══ Exercise inputs ══
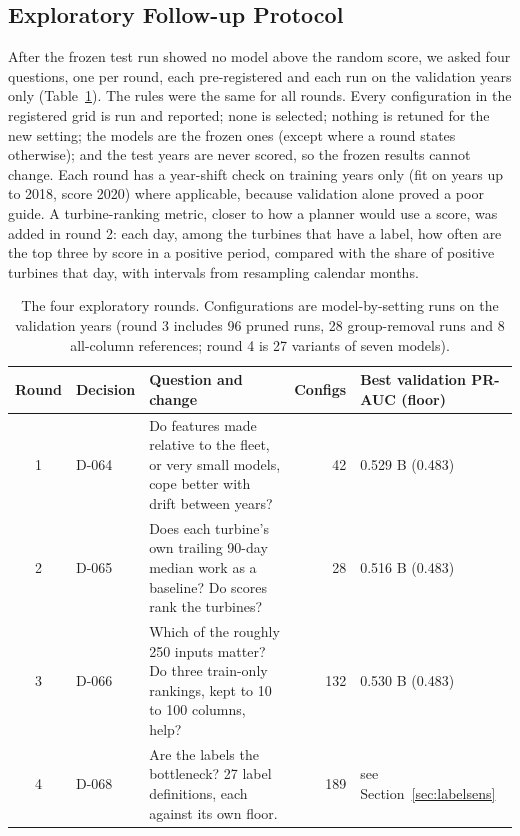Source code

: \documentclass[12pt,a4paper]{article}
\begin{document}
	\subsection{Exploratory Follow-up Protocol}\label{sec:explmeth}
	After the frozen test run showed no model above the random score, we asked four questions, one per round, each pre-registered and each run on the validation years only (Table~\ref{tab:rounds}). The rules were the same for all rounds. Every configuration in the registered grid is run and reported; none is selected; nothing is retuned for the new setting; the models are the frozen ones (except where a round states otherwise); and the test years are never scored, so the frozen results cannot change. Each round has a year-shift check on training years only (fit on years up to 2018, score 2020) where applicable, because validation alone proved a poor guide. A turbine-ranking metric, closer to how a planner would use a score, was added in round 2: each day, among the turbines that have a label, how often are the top three by score in a positive period, compared with the share of positive turbines that day, with intervals from resampling calendar months.

	\begin{table}[htbp]
	\centering
	\footnotesize
	\begin{tabularx}{\linewidth}{@{}clXrl@{}}
	\toprule
	Round & Decision & Question and change & Configs & Best validation PR-AUC (floor) \\
	\midrule
	1 & D-064 & Do features made relative to the fleet, or very small models, cope better with drift between years? & 42 & 0.529 B (0.483) \\
	2 & D-065 & Does each turbine's own trailing 90-day median work as a baseline? Do scores rank the turbines? & 28 & 0.516 B (0.483) \\
	3 & D-066 & Which of the roughly 250 inputs matter? Do three train-only rankings, kept to 10 to 100 columns, help? & 132 & 0.530 B (0.483) \\
	4 & D-068 & Are the labels the bottleneck? 27 label definitions, each against its own floor. & 189 & see Section~\ref{sec:labelsens} \\
	\bottomrule
	\end{tabularx}
	\caption{The four exploratory rounds. Configurations are model-by-setting runs on the validation years (round 3 includes 96 pruned runs, 28 group-removal runs and 8 all-column references; round 4 is 27 variants of seven models).}
	\label{tab:rounds}
	\end{table}
\end{document}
═══
#### Exercise requirements
Output the whole listing again, exactly, without its pictures.

#### Exercise output
Source code

: \documentclass[12pt,a4paper]{article}
\begin{document}
	\subsection{Exploratory Follow-up Protocol}\label{sec:explmeth}
	After the frozen test run showed no model above the random score, we asked four questions, one per round, each pre-registered and each run on the validation years only (Table~\ref{tab:rounds}). The rules were the same for all rounds. Every configuration in the registered grid is run and reported; none is selected; nothing is retuned for the new setting; the models are the frozen ones (except where a round states otherwise); and the test years are never scored, so the frozen results cannot change. Each round has a year-shift check on training years only (fit on years up to 2018, score 2020) where applicable, because validation alone proved a poor guide. A turbine-ranking metric, closer to how a planner would use a score, was added in round 2: each day, among the turbines that have a label, how often are the top three by score in a positive period, compared with the share of positive turbines that day, with intervals from resampling calendar months.

	\begin{table}[htbp]
	\centering
	\footnotesize
	\begin{tabularx}{\linewidth}{@{}clXrl@{}}
	\toprule
	Round & Decision & Question and change & Configs & Best validation PR-AUC (floor) \\
	\midrule
	1 & D-064 & Do features made relative to the fleet, or very small models, cope better with drift between years? & 42 & 0.529 B (0.483) \\
	2 & D-065 & Does each turbine's own trailing 90-day median work as a baseline? Do scores rank the turbines? & 28 & 0.516 B (0.483) \\
	3 & D-066 & Which of the roughly 250 inputs matter? Do three train-only rankings, kept to 10 to 100 columns, help? & 132 & 0.530 B (0.483) \\
	4 & D-068 & Are the labels the bottleneck? 27 label definitions, each against its own floor. & 189 & see Section~\ref{sec:labelsens} \\
	\bottomrule
	\end{tabularx}
	\caption{The four exploratory rounds. Configurations are model-by-setting runs on the validation years (round 3 includes 96 pruned runs, 28 group-removal runs and 8 all-column references; round 4 is 27 variants of seven models).}
	\label{tab:rounds}
	\end{table}
\end{document}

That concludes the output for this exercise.